"There is no 'usually' about it; the duration is absolutely unpredictable as far as we can see. Sometimes the ship is gone for only a day, sometimes for several weeks. It is evidently not a patrol cruiser with a regular beat."
Little thanked the creature and left, to ponder the effect of the new facts on his plans. He returned almost at once, to ask another question:
"Does the garrison of the fort appear to expect the ship at any time before its actual arrival?"
"Not obviously, if at all," was the answer.
Little nodded, satisfied. He sought out the Dennis brothers. Leo was in their sleeping room, trying to manufacture a photometer from the lenses of a pair of dark goggles an atomic engineer had found in his pocket. The doctor located Arthur and brought him back to the room, and asked if either one knew anything about geletane.
"Not much," answered Leo. "I gathered that it was more than an ordinary anæsthetic when I heard you had lived through an exposure to space while under its influence."
"Right," nodded Little. "It produces, to put it crudely, suspended animation. It is adsorbed, apparently, on all the cell surfaces in the body, foreign bacteria included, and seals them from chemical influence. One would expect that to produce death, since the destruction of the gas film could not start the vital processes again; but the patient always revives. I could put my finger on ten different theses in the New York Medical Library, each suggesting a different mechanism and none completely satisfactory. The film, when it breaks, seems to do so everywhere at once, and there is an abnormal amount of carbon dioxide in the blood immediately thereafter; but the whole process is not thoroughly understood.

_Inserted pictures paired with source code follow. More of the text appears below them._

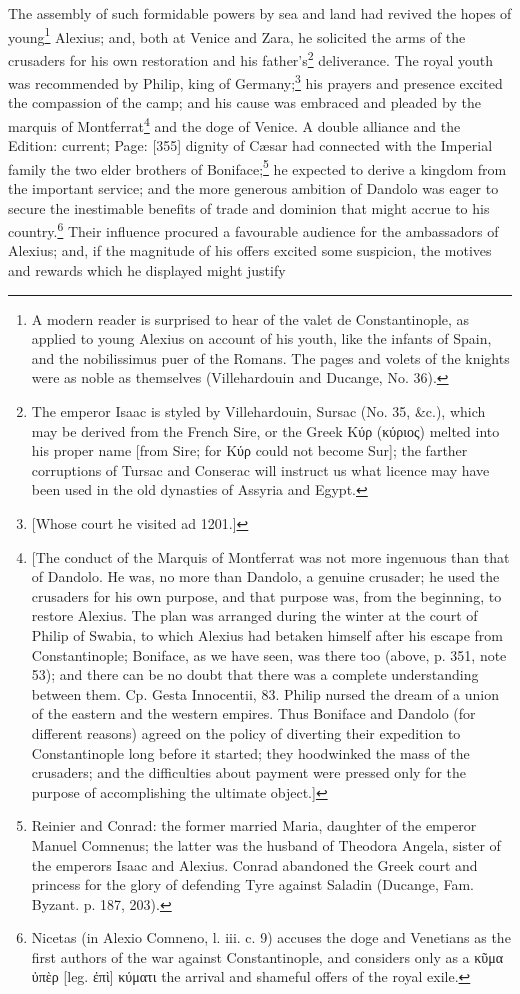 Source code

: The assembly of such formidable powers by sea and land had revived the hopes of young\footnote{A modern reader is surprised to hear of the valet de Constantinople, as applied to young Alexius on account of his youth, like the infants of Spain, and the nobilissimus puer of the Romans. The pages and volets of the knights were as noble as themselves (Villehardouin and Ducange, No. 36).} Alexius; and, both at Venice and Zara, he solicited the arms of the crusaders for his own restoration and his father\texthebrew{}’s\footnote{The emperor Isaac is styled by Villehardouin, Sursac (No. 35, \&c.), which may be derived from the French Sire, or the Greek \textgreek{Κύρ} (\textgreek{κύριος}) melted into his proper name [from Sire; for \textgreek{Κύρ} could not become Sur]; the farther corruptions of Tursac and Conserac will instruct us what licence may have been used in the old dynasties of Assyria and Egypt.} deliverance. The royal youth was recommended by Philip, king of Germany;\footnote{[Whose court he visited ad 1201.]} his prayers and presence excited the compassion of the camp; and his cause was embraced and pleaded by the marquis of Montferrat\footnote{[The conduct of the Marquis of Montferrat was not more ingenuous than that of Dandolo. He was, no more than Dandolo, a genuine crusader; he used the crusaders for his own purpose, and that purpose was, from the beginning, to restore Alexius. The plan was arranged during the winter at the court of Philip of Swabia, to which Alexius had betaken himself after his escape from Constantinople; Boniface, as we have seen, was there too (above, p. 351, note 53); and there can be no doubt that there was a complete understanding between them. Cp. Gesta Innocentii, 83. Philip nursed the dream of a union of the eastern and the western empires. Thus Boniface and Dandolo (for different reasons) agreed on the policy of diverting their expedition to Constantinople long before it started; they hoodwinked the mass of the crusaders; and the difficulties about payment were pressed only for the purpose of accomplishing the ultimate object.]} and the doge of Venice. A double alliance and the Edition: current; Page: [355] dignity of Cæsar had connected with the Imperial family the two elder brothers of Boniface;\footnote{Reinier and Conrad: the former married Maria, daughter of the emperor Manuel Comnenus; the latter was the husband of Theodora Angela, sister of the emperors Isaac and Alexius. Conrad abandoned the Greek court and princess for the glory of defending Tyre against Saladin (Ducange, Fam. Byzant. p. 187, 203).} he expected to derive a kingdom from the important service; and the more generous ambition of Dandolo was eager to secure the inestimable benefits of trade and dominion that might accrue to his country.\footnote{Nicetas (in Alexio Comneno, l. iii. c. 9) accuses the doge and Venetians as the first authors of the war against Constantinople, and considers only as a \textgreek{κ\texthebrew{ῦ}μα \texthebrew{ὐ}π\texthebrew{ὲ}ρ} [leg. \textgreek{\texthebrew{ἐ}π\texthebrew{ὶ}}] \textgreek{κύματι} the arrival and shameful offers of the royal exile.} Their influence procured a favourable audience for the ambassadors of Alexius; and, if the magnitude of his offers excited some suspicion, the motives and rewards which he displayed might justify  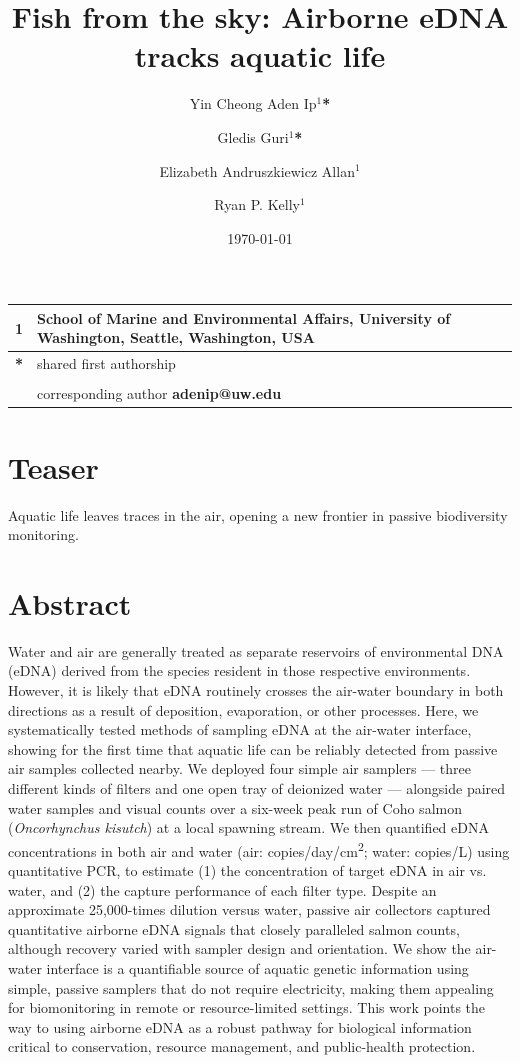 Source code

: \documentclass{article}
\title{Fish from the sky: Airborne eDNA tracks aquatic life}
\author{Yin Cheong Aden Ip$^1$\textbf{*} \and
Gledis Guri$^1$\textbf{*} \and
Elizabeth Andruszkiewicz Allan$^1$ \and
Ryan P. Kelly$^1$}
\date{\today}
\begin{document}
\maketitle

\section*{}

\begin{center}
\begin{tabular}{ll}
1 & School of Marine and Environmental Affairs, University of Washington, Seattle, Washington, USA \\
\hline
\textbf{*} & shared first authorship\\
&\\
& corresponding author \textbf{adenip@uw.edu}
\end{tabular}
\end{center}

\section*{Teaser}
Aquatic life leaves traces in the air, opening a new frontier in passive biodiversity monitoring.

\section*{Abstract}
Water and air are generally treated as separate reservoirs of environmental DNA (eDNA) derived from the species resident in those respective environments. However, it is likely that eDNA routinely crosses the air-water boundary in both directions as a result of deposition, evaporation, or other processes. Here, we systematically tested methods of sampling eDNA at the air-water interface, showing for the first time that aquatic life can be reliably detected from passive air samples collected nearby. We deployed four simple air samplers — three different kinds of filters and one open tray of deionized water — alongside paired water samples and visual counts over a six-week peak run of Coho salmon (\textit{Oncorhynchus kisutch}) at a local spawning stream. We then quantified eDNA concentrations in both air and water (air: copies/day/cm\textsuperscript{2}; water: copies/L) using quantitative PCR, to estimate (1) the concentration of target eDNA in air vs. water, and (2) the capture performance of each filter type. Despite an approximate 25,000-times dilution versus water, passive air collectors captured quantitative airborne eDNA signals that closely paralleled salmon counts, although recovery varied with sampler design and orientation. We show the air-water interface is a quantifiable source of aquatic genetic information using simple, passive samplers that do not require electricity, making them appealing for biomonitoring in remote or resource-limited settings. This work points the way to using airborne eDNA as a robust pathway for biological information critical to conservation, resource management, and public-health protection.
\end{document}
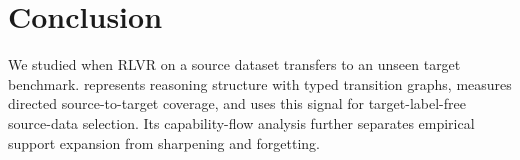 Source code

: \section{Conclusion}
\label{sec:conclusion}

We studied when RLVR on a source dataset transfers to an unseen target
benchmark.  \method represents reasoning structure with typed transition
graphs, measures directed source-to-target coverage, and uses this signal for
target-label-free source-data selection.  Its capability-flow analysis further
separates empirical support expansion from sharpening and forgetting.


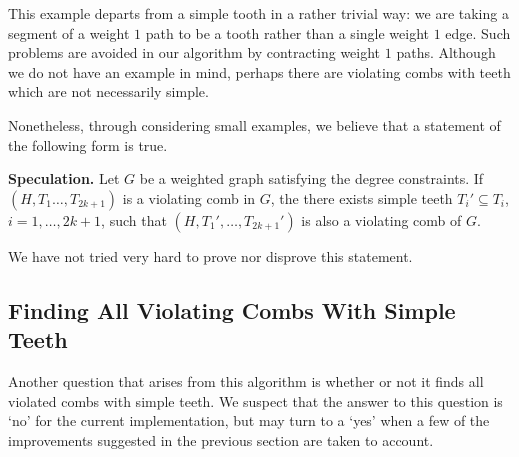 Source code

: \documentclass[11pt, letterpaper]{amsart}
\theoremstyle{plain}
\theoremstyle{definition}
\theoremstyle{remark}
\begin{document}
This example departs from a simple tooth in a rather trivial way: we are taking
a segment of a weight $1$ path to be a tooth rather than a single weight $1$
edge. Such problems are avoided in our algorithm by contracting weight $1$
paths. Although we do not have an example in mind, perhaps there are violating
combs with teeth which are not necessarily simple.

Nonetheless, through considering small examples, we believe that a statement of
the following form is true.

\noindent\textbf{Speculation.} Let $G$ be a weighted graph satisfying
the degree constraints. If $(H,T_1\ldots,T_{2k+1})$ is a violating comb in $G$,
the there exists simple teeth $T_i' \subseteq T_i$, $i = 1,\ldots,2k+1$, such
that $(H,T_1',\ldots,T_{2k+1}')$ is also a violating comb of $G$.

We have not tried very hard to prove nor disprove this statement.

\subsection{Finding All Violating Combs With Simple Teeth}
Another question that arises from this algorithm is whether or not it finds all
violated combs with simple teeth. We suspect that the answer to this question
is `no' for the current implementation, but may turn to a `yes' when a few of
the improvements suggested in the previous section are taken to account.
\end{document}

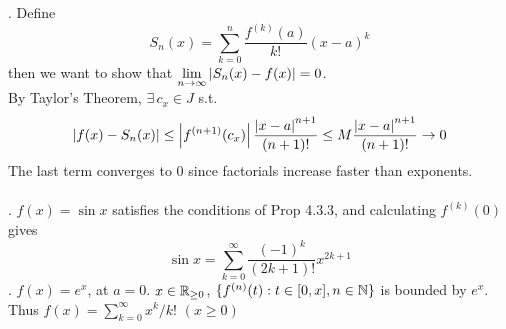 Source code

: \pf. Define $$S_n(x) = \sum_{k=0}^n \frac{f^{(k)}(a)}{k!}(x-a)^k$$
then we want to show that $\displaystyle \lim_{n\rightarrow\infty} \left|S_n(x) - f(x)\right| = 0$.\\
By Taylor's Theorem, $\exists\,c_x \in J$ s.t. $$\left|f(x) - S_n(x)\right| \leq \left|f^{(n+1)}(c_x)\right|\frac{\left|x-a\right|^{n+1}}{(n+1)!} \leq M \frac{\left|x-a\right|^{n+1}}{(n+1)!} \rightarrow 0$$
The last term converges to $0$ since factorials increase faster than exponents.\\
\\
\ex. $f(x) = \sin x$ satisfies the conditions of Prop 4.3.3, and calculating $f^{(k)}(0)$ gives $$\sin x = \sum_{k=0}^\infty \frac{(-1)^k}{(2k+1)!}x^{2k+1}$$
\ex. $f(x) = e^x$, at $a = 0$. $x\in \mathbb{R}_{\geq 0}$, $\{f^{(n)}(t):t\in [0, x], n\in \mathbb{N} \}$ is bounded by $e^x$. Thus $f(x) = \sum_{k =0}^\infty x^k/k!$ $ (x\geq0)$

\pagebreak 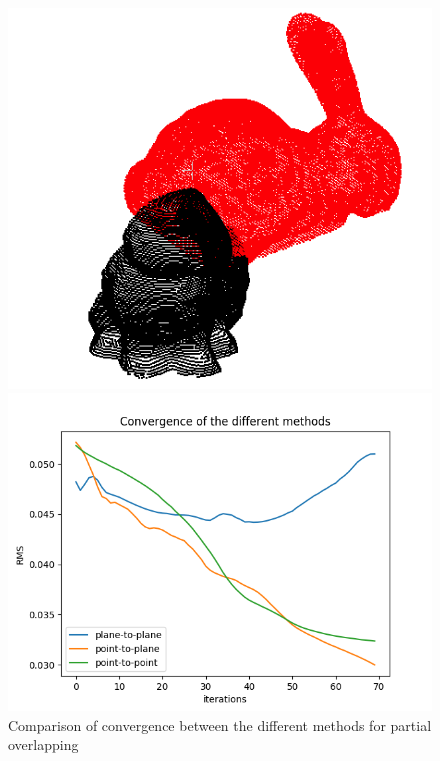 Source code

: \documentclass[11pt,letterpaper,leqno]{article}
\begin{document}
\begin{figure}[ht!]
\begin{minipage}{0.5\linewidth}
    \end{minipage}
    \begin{minipage}{0.5\linewidth}
        \includegraphics[width=\linewidth]{img/comparison_6_clouds.png}
        \end{minipage}\hfill
        \begin{minipage}{0.5\linewidth}
        \includegraphics[width=\linewidth]{img/comparison_6.png}
        \end{minipage}
    \caption{Comparison of convergence between the different methods for partial overlapping}
    \label{fig:comp5_6}
\end{figure}
\end{document}
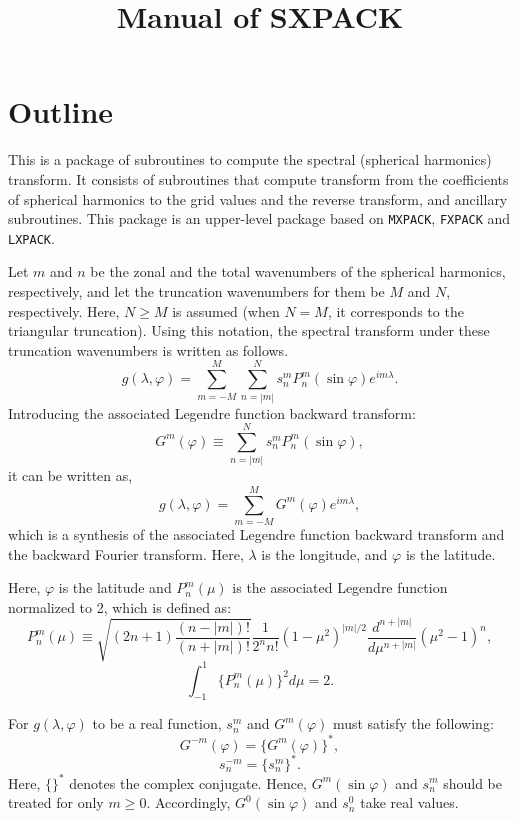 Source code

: \documentclass[a4paper]{scrartcl}
\title{Manual of SXPACK}
\author{}
\date{}
\begin{document}
\maketitle

\section{Outline}

This is a package of subroutines to compute the spectral (spherical
harmonics) transform. It consists of subroutines that compute
transform from the coefficients of spherical harmonics to the grid 
values and the reverse transform, and ancillary subroutines.
This package is an upper-level package based on \texttt{MXPACK},
\texttt{FXPACK} and \texttt{LXPACK}.

Let $m$ and $n$ be the zonal and the total wavenumbers of
the spherical harmonics, respectively, and 
let the truncation wavenumbers for them be $M$ and $N$,
respectively. Here, $N\ge M$ is assumed (when $N=M$, it corresponds
to the triangular truncation).
Using this notation, the spectral transform
under these truncation wavenumbers is written as follows.
\begin{equation}
g(\lambda,\varphi)=\sum^M_{m=-M}\sum^N_{n=|m|}
s^m_nP^m_n(\sin\varphi)e^{im\lambda}.
\end{equation}
Introducing the associated Legendre function backward transform:
\begin{equation}
G^m(\varphi)\equiv\sum^N_{n=|m|}s^m_nP^m_n(\sin\varphi),
\end{equation}
it can be written as,
\begin{equation}
g(\lambda,\varphi)=\sum^M_{m=-M}G^m(\varphi)e^{im\lambda},
\end{equation}
which is a synthesis of 
the associated Legendre function backward transform
and the backward Fourier transform.
Here, $\lambda$ is the longitude, and $\varphi$ is the latitude.

Here, $\varphi$ is the latitude and
$P^m_n(\mu)$ is the associated Legendre function normalized to 2,
which is defined as:
\begin{equation}
P^m_n(\mu)\equiv\sqrt{(2n+1)\frac{(n-|m|)!}{(n+|m|)!}}
\frac1{2^nn!}(1-\mu^2)^{|m|/2}
\frac{d^{n+|m|}}{d\mu^{n+|m|}}(\mu^2-1)^n,
\end{equation}
\begin{equation}
\int^1_{-1}\{P^m_n(\mu)\}^2d\mu=2.
\end{equation}

For $g(\lambda,\varphi)$ to be a real function,
$s^m_n$ and $G^m(\varphi)$ must satisfy the following:
\begin{equation}
G^{-m}(\varphi)=\{G^m(\varphi)\}^{*},
\end{equation}
\begin{equation}
s^{-m}_n=\{s^m_n\}^{*}.
\end{equation}
Here, $\{ \}^{*}$ denotes the complex conjugate.
Hence, $G^m(\sin\varphi)$ and $s^m_n$ should be
treated for only $m\ge 0$.
Accordingly, $G^0(\sin\varphi)$ and $s^0_n$ take real values.
\end{document}
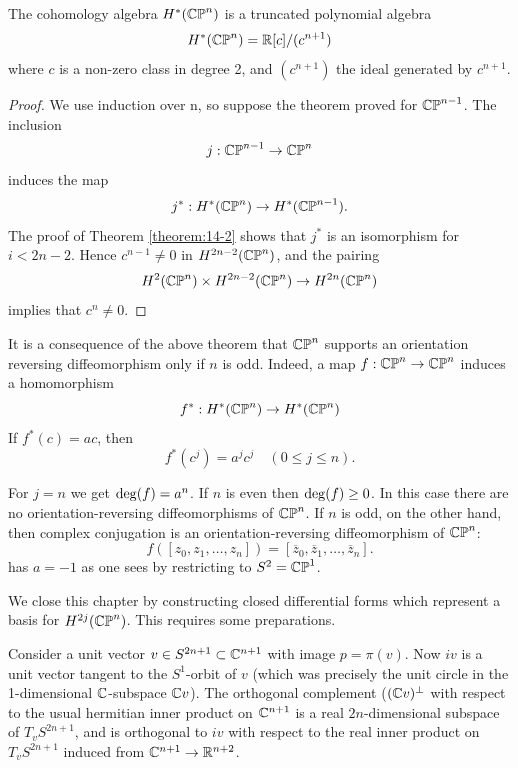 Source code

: \begin{theorem}\label{theorem:14-3}
  The cohomology algebra $H^*(\CP^n)$ is a truncated polynomial algebra
  \[
    H^*(\CP^n) =\RR[c]/(c^{n+1})
  \]
  where $c$ is a non-zero class in degree 2, and $(c^{n+1})$ the ideal generated by $c^{n+1}$.
\end{theorem}

\begin{proof}
  We use induction over n, so suppose the theorem proved for $\CP^{n-1}$. The inclusion
  \[
    j:\CP^{n-1}\to\CP^n
  \]
  induces the map 
  \[
    j^*:H^*(\CP^n)\to H^*(\CP^{n-1}).
  \]
  The proof of Theorem \ref{theorem:14-2} shows that $j^*$ is an isomorphism for $i < 2n -2$.
  Hence $c^{n-1}\neq 0$ in $H^{2n- 2}(\CP^n)$, and the pairing
  \[
    H^2(\CP^n)\times H^{2n-2}(\CP^n)\to H^{2n}(\CP^n)
  \]
  implies that $c^n\neq 0$.
\end{proof}

It is a consequence of the above theorem that $\CP^n$ supports an orientation reversing 
diffeomorphism only if $n$ is odd. Indeed, a map $f:\CP^n\to\CP^n$ induces a homomorphism
\[
  f^*:H^*(\CP^n)\to H^*(\CP^n)
\]
If $f^*(c)=ac$, then 
\[
  f^*(c^j) = a^jc^j\quad (0\le j\le n).
\]

For $j = n$ we get $\R{deg}(f) = a^n$. If $n$ is even then $\R{deg}(f)\ge 0$. In this case there are
no orientation-reversing diffeomorphisms of $\CP^n$. If $n$ is odd, on the other hand,
then complex conjugation is an orientation-reversing diffeomorphism of $\CP^n$:
\[
  f([z_0, z_1, \ldots, z_n]) = [\overline{z}_0, \overline{z}_1, \ldots, \overline{z}_n].
\]
has $a=-1$ as one sees by restricting to $S^2=\CP^1$.

We close this chapter by constructing closed differential forms which represent a
basis for $H^{2j}(\CP^n)$. This requires some preparations.

Consider a unit vector $v\in S^{2n+1}\subset\CC^{n+1}$ with image $p = \pi(v)$. Now $iv$ is a
unit vector tangent to the $S^1$-orbit of $v$ (which was precisely the unit circle in the
1-dimensional $\CC$-subspace $\CC v$). The orthogonal complement ($(\CC v)^{\perp}$ with respect
to the usual hermitian inner product on $\CC^{n+1}$ is a real $2n$-dimensional subspace
of $T_v S^{2n+1}$, and is orthogonal to $iv$ with respect to the real inner product on
$T_v S^{2n+1}$ induced from $\CC^{n+1}\to\RR^{n+2}$.


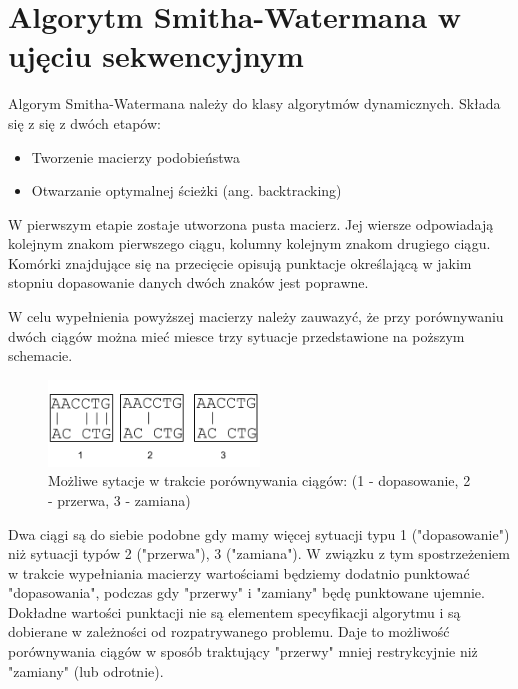 \documentclass[a4paper,12pt]{article}
\newenvironment{lista}{
\begin{itemize}
  \setlength{\itemsep}{1pt}
  \setlength{\parskip}{0pt}
  \setlength{\parsep}{0pt}
}{\end{itemize}}
\begin{document}
\section*{Algorytm Smitha-Watermana w ujęciu sekwencyjnym}

Algorym Smitha-Watermana należy do klasy algorytmów dynamicznych. Składa się z się z dwóch etapów:
\begin{lista}
 \item Tworzenie macierzy podobieństwa
\item Otwarzanie optymalnej ścieżki (ang. backtracking)
\end{lista}

W pierwszym etapie zostaje utworzona pusta macierz. Jej wiersze odpowiadają kolejnym znakom pierwszego ciągu, kolumny kolejnym znakom drugiego ciągu. Komórki znajdujące się na przecięcie opisują punktacje określającą w jakim stopniu dopasowanie danych dwóch znaków jest poprawne. 

W celu wypełnienia powyższej macierzy należy zauwazyć, że przy porównywaniu dwóch ciągów można mieć miesce trzy sytuacje przedstawione na poższym schemacie.

\begin{figure}[H]
  \vspace{5pt}
  \centering
  \begin{center}
  \includegraphics[width=0.5\textwidth]{images/TypySytuacjiPrzyDopasowaniu.png}
  \end{center}
  \caption{Możliwe sytacje w trakcie porównywania ciągów: (1 - dopasowanie, 2 - przerwa, 3 - zamiana)}
 \end{figure}


Dwa ciągi są do siebie podobne gdy mamy więcej sytuacji typu 1 ("dopasowanie") niż sytuacji typów 2 ("przerwa"), 3 ("zamiana"). W związku z tym spostrzeżeniem w trakcie wypełniania macierzy wartościami będziemy dodatnio punktować "dopasowania", podczas gdy "przerwy" i "zamiany" będę punktowane ujemnie. Dokładne wartości punktacji nie są elementem specyfikacji algorytmu i są dobierane w zależności od rozpatrywanego problemu. Daje to możliwość porównywania ciągów w sposób traktujący "przerwy" mniej restrykcyjnie niż "zamiany" (lub odrotnie). 
\end{document}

"It seems, however, that the cell walls themselves tend to cause the breakdown of the film; and if a person exposed to the gas is exercising violently, that action is increased to a point where he is not affected at all. If he holds his breath, and otherwise suspends body activity, it gets him almost instantly. The gas, as you can see, has an all-or-none nature. I wanted you to understand this, because it is possible we may have to use the gas in the near future. Think it over." The brothers kept their faces nearly expressionless, but it was perceptible that they thought the matter over with some pleasure. Arthur, slightly the more imaginative of the two, immediately assumed that the gassing was to take place when the communicator was finished, so that they would have a chance to use it.
With this pleasant prospect in mind, Arthur worked even longer that night. The converter was completed, and he began to construct a support for the tube and its connections before he was forced to sleep. Again, his work apparently went undetected by the ever-prowling guards. His hopes showed so clearly on his face the next morning that his brother kicked him firmly and ungently in the shins as a reminder of the unbelievable expression-comprehension of the pentapods.